**EXERCISE INSTRUCTIONS:**
The answer is one number. Say how many lines in the entries below include the word "samples".

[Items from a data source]

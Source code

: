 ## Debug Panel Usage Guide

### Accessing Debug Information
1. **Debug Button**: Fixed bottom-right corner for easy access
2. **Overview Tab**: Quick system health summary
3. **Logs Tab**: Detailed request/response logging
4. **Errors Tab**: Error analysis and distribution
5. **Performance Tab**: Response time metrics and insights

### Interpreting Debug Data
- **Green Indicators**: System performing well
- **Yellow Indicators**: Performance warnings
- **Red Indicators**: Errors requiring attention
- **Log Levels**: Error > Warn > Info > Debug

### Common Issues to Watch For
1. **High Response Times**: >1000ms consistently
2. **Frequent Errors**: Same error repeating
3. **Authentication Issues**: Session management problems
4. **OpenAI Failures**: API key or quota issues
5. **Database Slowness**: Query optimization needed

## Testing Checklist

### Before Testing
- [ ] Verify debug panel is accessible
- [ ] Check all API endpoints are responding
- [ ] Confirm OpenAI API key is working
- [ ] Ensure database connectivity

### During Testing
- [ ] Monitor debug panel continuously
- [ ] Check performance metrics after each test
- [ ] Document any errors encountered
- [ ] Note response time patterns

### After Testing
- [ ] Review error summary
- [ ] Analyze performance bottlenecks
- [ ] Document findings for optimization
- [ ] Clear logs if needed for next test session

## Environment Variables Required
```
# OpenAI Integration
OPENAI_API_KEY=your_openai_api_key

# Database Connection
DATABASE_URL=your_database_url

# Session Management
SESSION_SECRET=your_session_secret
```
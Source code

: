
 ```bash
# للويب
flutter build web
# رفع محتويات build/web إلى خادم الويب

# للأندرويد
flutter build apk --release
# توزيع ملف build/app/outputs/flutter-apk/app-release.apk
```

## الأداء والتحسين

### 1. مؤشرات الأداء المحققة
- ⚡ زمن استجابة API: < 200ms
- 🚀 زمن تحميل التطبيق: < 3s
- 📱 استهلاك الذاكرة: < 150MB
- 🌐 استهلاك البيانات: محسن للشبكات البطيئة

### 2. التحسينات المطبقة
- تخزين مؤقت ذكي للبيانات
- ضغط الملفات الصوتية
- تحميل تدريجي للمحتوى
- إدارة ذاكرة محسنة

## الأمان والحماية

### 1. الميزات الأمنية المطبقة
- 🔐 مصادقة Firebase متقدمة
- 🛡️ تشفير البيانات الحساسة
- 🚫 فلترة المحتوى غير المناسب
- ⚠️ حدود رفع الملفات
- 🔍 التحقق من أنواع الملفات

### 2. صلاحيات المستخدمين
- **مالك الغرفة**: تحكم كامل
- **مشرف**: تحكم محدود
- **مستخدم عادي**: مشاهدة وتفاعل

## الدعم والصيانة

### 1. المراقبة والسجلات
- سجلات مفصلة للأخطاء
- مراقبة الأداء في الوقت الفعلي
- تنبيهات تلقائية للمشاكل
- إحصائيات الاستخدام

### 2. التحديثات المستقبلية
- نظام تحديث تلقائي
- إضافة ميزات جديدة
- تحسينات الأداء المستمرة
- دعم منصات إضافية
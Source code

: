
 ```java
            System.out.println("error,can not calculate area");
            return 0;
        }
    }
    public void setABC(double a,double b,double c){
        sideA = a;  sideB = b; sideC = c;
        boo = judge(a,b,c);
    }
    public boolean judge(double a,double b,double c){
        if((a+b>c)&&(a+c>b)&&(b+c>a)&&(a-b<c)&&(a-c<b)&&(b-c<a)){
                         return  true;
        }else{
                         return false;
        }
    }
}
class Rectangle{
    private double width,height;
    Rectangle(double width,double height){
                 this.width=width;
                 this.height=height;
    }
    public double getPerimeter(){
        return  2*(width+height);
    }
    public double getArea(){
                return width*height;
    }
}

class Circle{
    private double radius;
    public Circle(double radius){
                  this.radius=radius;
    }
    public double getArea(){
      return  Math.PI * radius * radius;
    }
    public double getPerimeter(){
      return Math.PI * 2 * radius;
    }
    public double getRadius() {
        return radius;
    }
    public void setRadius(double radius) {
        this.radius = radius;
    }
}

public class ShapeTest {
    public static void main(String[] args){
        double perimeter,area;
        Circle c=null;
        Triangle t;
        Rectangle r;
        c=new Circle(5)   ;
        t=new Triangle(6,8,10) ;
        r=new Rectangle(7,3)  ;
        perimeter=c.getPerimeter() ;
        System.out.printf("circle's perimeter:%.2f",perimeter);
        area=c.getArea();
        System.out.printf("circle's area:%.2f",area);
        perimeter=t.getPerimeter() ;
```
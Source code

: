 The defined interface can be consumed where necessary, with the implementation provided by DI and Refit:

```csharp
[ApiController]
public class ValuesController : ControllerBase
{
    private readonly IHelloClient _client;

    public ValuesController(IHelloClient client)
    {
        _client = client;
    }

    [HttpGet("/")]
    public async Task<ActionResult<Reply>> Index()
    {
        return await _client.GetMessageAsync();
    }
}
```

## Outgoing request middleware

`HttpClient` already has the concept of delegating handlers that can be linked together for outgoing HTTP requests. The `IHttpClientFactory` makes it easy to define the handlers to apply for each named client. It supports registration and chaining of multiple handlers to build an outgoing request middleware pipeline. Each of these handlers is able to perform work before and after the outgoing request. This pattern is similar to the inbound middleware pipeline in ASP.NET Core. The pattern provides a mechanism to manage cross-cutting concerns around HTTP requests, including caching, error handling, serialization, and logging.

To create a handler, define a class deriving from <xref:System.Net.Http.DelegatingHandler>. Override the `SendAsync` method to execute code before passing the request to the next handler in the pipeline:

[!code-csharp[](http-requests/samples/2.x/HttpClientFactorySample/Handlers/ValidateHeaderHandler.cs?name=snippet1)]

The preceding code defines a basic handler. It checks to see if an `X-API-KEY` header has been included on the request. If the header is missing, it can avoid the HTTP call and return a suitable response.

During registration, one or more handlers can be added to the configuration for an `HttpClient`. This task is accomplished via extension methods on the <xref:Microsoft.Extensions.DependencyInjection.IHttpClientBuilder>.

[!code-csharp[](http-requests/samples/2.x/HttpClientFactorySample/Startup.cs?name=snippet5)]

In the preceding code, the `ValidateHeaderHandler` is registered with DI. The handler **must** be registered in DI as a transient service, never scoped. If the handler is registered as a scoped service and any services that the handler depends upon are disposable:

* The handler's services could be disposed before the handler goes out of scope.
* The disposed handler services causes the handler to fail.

**EXPECTED OUTPUT:**
2